Your instructions:
Restate, word for word, the lines from the opening line of the data through the line containing "- **Integration Tests**: Verify", both included, and nothing else.

Provided material:
━━━━━━━━

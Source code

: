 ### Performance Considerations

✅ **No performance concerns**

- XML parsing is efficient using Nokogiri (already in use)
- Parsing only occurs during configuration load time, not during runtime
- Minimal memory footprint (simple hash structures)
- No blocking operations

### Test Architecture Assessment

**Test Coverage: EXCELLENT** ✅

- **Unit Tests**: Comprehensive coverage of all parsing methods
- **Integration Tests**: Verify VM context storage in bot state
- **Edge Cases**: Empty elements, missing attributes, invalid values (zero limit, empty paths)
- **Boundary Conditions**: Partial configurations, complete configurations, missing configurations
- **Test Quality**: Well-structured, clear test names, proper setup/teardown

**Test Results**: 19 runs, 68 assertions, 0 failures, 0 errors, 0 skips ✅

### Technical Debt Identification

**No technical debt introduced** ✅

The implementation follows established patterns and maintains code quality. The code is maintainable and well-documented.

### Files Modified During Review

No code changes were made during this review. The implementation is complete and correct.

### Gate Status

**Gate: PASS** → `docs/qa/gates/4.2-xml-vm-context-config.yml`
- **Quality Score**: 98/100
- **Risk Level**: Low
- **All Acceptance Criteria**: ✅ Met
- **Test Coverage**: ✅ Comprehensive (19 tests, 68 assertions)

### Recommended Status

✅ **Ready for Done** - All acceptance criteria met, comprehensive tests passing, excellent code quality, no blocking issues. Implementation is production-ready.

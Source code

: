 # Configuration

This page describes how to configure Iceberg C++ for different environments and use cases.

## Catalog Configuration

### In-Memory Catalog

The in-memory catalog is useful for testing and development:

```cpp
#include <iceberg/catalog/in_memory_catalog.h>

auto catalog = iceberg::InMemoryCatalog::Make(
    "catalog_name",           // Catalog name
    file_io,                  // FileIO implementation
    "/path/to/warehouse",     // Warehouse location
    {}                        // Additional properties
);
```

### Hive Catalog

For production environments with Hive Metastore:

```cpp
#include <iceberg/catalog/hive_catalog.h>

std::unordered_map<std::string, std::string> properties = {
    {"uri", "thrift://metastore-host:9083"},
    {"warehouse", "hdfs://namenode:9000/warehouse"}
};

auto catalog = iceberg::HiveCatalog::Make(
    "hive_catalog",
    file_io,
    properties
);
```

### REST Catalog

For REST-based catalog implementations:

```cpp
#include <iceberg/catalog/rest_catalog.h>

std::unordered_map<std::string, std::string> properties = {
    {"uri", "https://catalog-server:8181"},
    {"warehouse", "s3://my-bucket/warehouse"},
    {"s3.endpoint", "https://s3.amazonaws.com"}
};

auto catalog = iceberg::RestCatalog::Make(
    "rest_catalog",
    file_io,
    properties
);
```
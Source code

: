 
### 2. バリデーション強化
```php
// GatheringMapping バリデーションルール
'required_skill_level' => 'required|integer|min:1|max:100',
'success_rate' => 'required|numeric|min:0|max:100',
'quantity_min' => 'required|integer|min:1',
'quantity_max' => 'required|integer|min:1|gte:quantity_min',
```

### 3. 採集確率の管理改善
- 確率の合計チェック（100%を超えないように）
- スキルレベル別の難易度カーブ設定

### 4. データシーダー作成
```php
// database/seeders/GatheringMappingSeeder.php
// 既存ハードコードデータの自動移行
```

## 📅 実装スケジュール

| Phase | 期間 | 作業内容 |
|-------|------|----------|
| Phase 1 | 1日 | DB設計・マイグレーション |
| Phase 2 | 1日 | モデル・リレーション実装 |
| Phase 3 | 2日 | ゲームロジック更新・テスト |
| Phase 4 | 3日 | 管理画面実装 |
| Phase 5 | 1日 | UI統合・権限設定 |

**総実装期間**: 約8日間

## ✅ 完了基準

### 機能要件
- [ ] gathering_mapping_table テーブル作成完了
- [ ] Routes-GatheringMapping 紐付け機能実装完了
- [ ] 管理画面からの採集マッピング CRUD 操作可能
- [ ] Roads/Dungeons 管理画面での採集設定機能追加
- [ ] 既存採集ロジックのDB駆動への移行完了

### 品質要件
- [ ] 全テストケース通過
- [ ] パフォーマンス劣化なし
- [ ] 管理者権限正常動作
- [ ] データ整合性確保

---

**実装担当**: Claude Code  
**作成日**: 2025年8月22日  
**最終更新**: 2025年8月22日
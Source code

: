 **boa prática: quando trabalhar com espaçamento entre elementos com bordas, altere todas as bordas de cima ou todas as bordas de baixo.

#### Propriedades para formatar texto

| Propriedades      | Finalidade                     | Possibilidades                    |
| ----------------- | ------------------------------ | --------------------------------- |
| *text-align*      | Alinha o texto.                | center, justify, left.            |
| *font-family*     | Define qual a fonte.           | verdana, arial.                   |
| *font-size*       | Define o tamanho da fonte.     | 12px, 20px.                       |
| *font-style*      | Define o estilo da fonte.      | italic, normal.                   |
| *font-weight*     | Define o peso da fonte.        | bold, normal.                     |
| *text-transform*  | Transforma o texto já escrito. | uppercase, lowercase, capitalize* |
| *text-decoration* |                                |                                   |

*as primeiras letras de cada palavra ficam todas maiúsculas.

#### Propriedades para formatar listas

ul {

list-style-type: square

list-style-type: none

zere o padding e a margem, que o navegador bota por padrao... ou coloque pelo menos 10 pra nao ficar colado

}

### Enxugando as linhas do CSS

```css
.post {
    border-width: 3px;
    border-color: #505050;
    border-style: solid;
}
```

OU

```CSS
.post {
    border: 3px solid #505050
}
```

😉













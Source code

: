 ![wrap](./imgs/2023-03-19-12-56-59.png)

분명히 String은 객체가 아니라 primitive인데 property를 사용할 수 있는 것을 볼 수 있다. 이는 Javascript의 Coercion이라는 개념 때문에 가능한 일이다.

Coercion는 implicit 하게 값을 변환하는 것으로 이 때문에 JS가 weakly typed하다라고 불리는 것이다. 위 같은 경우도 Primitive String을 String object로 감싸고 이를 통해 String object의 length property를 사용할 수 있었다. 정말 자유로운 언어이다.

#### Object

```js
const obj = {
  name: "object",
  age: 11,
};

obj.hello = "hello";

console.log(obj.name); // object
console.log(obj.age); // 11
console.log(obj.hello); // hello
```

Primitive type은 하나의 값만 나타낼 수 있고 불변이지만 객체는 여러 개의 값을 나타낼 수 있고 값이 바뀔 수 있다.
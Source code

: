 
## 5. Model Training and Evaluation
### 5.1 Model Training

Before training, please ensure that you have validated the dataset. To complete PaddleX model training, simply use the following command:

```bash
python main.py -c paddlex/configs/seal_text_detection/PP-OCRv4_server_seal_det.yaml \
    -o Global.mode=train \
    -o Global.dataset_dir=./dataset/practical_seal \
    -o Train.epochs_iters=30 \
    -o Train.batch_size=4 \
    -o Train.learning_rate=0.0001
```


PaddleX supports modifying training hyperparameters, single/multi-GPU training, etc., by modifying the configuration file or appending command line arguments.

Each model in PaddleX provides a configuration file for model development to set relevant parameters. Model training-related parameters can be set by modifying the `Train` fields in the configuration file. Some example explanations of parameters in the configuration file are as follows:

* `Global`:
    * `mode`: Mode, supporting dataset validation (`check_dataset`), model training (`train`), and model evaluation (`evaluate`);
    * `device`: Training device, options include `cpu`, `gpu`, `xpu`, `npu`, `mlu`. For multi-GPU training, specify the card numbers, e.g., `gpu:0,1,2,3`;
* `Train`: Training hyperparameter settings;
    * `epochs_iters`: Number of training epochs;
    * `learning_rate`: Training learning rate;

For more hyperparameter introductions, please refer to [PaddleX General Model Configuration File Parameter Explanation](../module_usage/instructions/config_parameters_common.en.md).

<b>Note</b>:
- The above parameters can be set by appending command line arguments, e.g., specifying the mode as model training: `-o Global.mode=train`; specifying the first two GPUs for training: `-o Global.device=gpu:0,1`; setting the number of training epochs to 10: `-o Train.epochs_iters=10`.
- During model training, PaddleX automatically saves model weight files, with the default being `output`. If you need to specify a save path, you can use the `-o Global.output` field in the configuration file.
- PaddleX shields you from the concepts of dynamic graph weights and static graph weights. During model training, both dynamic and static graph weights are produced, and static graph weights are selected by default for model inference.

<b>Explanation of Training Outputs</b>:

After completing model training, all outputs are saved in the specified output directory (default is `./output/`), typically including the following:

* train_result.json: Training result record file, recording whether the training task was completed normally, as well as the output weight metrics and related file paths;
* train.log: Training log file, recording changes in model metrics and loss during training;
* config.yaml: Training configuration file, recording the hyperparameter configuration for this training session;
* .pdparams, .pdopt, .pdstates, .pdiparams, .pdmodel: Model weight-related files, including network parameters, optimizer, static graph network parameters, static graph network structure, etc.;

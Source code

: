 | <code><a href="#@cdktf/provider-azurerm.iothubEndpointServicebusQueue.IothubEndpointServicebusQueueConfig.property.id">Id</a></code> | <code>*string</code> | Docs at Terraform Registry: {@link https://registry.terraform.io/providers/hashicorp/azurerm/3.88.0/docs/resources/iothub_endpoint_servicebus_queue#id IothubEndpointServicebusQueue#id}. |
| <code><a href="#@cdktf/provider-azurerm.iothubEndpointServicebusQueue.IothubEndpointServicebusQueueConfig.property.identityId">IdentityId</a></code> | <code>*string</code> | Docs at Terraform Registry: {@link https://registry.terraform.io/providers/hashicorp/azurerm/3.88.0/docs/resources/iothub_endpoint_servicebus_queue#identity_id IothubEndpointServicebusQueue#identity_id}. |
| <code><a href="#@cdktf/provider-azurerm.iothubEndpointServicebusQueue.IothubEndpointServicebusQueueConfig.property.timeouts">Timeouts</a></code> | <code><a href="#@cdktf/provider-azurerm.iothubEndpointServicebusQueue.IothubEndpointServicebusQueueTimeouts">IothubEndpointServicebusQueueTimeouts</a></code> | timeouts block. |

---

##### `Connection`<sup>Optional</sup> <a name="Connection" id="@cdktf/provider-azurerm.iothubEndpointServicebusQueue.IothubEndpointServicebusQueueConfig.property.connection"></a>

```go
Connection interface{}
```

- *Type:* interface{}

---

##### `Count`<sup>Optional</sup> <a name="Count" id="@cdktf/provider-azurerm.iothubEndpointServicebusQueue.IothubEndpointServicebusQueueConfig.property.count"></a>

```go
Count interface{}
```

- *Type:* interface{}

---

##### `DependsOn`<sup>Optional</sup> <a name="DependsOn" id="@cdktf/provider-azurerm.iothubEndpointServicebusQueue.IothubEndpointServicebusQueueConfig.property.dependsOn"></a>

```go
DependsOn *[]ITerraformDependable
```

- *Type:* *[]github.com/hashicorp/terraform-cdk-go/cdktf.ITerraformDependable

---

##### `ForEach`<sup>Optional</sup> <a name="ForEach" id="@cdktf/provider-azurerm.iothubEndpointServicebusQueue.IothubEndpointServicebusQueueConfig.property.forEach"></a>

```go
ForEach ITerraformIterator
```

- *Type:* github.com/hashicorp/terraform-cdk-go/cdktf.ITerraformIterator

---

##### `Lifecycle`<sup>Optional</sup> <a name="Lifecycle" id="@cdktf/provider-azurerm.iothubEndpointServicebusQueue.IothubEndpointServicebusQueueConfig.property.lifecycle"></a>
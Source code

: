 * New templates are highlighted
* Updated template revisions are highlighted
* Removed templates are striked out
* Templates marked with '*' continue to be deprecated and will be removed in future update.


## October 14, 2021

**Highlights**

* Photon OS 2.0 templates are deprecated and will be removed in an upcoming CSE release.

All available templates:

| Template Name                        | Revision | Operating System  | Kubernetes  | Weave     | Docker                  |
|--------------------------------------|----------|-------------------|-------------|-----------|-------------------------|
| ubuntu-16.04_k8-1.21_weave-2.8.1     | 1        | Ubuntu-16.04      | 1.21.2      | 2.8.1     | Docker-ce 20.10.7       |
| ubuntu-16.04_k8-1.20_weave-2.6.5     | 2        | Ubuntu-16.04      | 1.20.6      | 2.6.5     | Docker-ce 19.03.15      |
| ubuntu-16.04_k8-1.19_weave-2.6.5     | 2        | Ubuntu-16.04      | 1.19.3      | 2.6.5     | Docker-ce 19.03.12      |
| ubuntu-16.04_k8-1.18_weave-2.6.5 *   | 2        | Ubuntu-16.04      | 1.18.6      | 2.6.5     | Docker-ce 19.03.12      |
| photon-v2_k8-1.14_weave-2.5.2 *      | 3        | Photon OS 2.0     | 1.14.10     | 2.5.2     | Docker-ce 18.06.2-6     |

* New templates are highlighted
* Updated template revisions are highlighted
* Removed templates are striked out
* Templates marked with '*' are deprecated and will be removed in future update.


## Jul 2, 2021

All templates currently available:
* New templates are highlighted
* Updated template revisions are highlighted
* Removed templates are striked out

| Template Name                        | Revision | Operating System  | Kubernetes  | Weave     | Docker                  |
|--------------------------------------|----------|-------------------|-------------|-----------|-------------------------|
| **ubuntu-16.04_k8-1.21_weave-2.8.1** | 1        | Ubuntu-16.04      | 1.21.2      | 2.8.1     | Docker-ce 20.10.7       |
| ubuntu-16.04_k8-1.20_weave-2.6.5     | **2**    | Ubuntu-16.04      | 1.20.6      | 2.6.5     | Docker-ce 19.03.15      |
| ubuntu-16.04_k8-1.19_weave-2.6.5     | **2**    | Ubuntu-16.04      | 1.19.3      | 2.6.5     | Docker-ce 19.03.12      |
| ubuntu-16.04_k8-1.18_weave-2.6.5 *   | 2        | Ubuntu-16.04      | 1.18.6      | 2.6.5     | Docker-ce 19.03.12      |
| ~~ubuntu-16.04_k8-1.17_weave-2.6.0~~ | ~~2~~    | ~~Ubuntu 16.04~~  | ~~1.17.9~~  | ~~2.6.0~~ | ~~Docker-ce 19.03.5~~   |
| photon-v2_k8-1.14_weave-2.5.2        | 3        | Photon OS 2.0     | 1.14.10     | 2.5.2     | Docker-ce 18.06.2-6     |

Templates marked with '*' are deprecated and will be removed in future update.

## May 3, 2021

━━━━━━━━

Expected output:
Source code

: ### Performance Considerations

✅ **No performance concerns**

- XML parsing is efficient using Nokogiri (already in use)
- Parsing only occurs during configuration load time, not during runtime
- Minimal memory footprint (simple hash structures)
- No blocking operations

### Test Architecture Assessment

**Test Coverage: EXCELLENT** ✅

- **Unit Tests**: Comprehensive coverage of all parsing methods
- **Integration Tests**: Verify VM context storage in bot state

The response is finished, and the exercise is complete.